> Assignment
A single number is required: the count of lines in the entries below that include the word "appropriate".

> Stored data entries
▼

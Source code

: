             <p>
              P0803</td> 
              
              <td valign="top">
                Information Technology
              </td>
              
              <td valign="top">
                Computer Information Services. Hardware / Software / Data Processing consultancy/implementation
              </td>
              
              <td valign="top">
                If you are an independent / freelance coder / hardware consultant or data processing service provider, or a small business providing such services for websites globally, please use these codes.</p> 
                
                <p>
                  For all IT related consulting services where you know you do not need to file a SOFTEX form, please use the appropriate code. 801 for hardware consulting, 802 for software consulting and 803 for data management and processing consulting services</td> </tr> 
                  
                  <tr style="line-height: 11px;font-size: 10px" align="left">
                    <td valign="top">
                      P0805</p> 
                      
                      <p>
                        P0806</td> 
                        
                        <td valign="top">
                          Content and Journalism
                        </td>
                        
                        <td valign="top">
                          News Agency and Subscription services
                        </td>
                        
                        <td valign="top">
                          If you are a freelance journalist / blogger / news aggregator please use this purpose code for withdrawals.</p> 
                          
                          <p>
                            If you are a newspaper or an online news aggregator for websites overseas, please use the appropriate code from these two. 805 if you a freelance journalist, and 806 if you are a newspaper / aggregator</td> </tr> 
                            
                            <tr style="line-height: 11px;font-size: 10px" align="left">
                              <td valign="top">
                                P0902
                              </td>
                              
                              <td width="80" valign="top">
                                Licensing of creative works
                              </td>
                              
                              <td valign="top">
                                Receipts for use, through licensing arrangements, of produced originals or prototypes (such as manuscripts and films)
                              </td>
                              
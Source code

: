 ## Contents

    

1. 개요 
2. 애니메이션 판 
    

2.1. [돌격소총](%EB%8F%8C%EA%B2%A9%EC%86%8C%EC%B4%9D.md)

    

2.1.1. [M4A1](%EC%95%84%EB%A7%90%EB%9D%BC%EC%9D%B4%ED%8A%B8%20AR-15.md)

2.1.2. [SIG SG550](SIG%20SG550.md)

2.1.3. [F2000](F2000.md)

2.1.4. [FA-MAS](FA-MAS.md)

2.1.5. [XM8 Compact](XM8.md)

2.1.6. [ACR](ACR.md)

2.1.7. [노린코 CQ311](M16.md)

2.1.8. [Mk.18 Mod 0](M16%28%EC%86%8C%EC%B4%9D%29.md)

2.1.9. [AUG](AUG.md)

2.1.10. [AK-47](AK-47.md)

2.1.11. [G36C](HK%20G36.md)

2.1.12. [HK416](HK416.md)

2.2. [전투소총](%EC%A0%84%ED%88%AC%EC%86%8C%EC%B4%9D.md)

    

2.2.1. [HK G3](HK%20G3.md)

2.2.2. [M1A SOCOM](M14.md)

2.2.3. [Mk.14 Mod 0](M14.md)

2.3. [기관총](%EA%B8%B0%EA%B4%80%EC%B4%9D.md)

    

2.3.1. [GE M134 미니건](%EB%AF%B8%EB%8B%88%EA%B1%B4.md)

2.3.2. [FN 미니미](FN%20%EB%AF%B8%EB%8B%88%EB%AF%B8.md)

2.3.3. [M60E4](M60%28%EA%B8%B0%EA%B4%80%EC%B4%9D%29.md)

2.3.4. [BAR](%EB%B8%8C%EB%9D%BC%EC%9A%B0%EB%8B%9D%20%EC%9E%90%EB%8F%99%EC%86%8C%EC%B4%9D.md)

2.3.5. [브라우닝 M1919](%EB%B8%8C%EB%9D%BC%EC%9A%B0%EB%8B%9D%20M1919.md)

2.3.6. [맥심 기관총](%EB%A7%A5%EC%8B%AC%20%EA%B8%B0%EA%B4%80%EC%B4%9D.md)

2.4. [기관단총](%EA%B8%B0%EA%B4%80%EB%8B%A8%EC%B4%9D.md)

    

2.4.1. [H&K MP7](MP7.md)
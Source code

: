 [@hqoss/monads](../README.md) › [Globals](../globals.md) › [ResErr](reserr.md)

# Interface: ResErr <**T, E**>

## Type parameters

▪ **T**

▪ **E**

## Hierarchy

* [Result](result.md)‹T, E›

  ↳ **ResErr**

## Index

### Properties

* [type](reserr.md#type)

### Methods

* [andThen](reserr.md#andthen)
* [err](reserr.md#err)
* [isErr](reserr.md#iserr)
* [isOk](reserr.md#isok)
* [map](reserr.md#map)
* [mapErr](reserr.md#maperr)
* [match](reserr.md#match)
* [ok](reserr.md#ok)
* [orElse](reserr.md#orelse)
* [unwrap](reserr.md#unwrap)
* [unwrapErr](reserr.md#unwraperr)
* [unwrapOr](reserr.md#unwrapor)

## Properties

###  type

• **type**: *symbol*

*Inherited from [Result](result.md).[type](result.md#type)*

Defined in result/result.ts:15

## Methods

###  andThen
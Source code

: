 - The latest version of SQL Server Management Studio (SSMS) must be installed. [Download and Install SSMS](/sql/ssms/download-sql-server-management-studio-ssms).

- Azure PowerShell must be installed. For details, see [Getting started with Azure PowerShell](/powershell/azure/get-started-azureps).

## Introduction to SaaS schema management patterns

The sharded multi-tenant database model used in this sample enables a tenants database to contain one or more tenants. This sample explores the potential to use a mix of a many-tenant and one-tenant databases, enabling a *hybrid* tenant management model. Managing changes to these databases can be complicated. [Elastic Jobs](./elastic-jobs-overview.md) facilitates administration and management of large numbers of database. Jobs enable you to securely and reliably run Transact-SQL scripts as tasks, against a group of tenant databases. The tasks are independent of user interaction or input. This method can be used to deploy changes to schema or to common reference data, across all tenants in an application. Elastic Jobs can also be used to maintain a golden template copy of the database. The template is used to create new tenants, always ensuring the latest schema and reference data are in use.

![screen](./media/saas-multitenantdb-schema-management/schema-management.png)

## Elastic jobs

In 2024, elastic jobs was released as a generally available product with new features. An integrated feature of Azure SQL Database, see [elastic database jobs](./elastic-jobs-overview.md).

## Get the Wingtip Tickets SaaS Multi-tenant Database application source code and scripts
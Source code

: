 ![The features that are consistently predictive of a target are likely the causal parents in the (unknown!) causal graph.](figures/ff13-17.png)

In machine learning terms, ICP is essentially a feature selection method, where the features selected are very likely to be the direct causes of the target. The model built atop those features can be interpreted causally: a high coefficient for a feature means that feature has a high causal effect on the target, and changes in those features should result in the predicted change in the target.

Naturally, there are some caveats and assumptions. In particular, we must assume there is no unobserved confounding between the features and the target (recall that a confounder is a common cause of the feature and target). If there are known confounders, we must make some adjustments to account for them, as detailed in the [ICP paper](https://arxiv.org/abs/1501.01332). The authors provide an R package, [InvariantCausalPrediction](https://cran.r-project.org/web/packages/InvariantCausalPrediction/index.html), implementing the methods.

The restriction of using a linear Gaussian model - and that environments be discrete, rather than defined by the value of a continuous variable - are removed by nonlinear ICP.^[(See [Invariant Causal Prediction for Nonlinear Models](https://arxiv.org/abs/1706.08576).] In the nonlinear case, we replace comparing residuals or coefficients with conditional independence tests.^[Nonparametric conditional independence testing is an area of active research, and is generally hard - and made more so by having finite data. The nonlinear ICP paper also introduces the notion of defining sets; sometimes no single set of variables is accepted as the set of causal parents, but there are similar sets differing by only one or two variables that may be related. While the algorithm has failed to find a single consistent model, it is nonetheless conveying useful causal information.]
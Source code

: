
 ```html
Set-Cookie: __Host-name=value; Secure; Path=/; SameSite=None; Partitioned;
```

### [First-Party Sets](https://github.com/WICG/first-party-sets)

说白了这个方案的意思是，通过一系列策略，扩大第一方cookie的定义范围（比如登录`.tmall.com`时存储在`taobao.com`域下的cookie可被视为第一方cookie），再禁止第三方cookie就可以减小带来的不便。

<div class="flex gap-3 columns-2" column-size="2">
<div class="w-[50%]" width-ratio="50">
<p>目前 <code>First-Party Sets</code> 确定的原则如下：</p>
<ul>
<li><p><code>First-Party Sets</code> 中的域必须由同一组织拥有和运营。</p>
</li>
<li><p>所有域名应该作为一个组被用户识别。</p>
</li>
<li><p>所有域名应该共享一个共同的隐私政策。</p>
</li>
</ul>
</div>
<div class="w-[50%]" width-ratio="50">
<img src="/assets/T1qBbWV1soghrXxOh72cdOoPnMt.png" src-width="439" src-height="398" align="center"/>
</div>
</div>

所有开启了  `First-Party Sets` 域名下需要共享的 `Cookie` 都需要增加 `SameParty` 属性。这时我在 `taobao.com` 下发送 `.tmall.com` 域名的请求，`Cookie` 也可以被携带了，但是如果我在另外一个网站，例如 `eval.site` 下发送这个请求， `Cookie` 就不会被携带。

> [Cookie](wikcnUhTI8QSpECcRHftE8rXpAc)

▲

> Answer to this task
2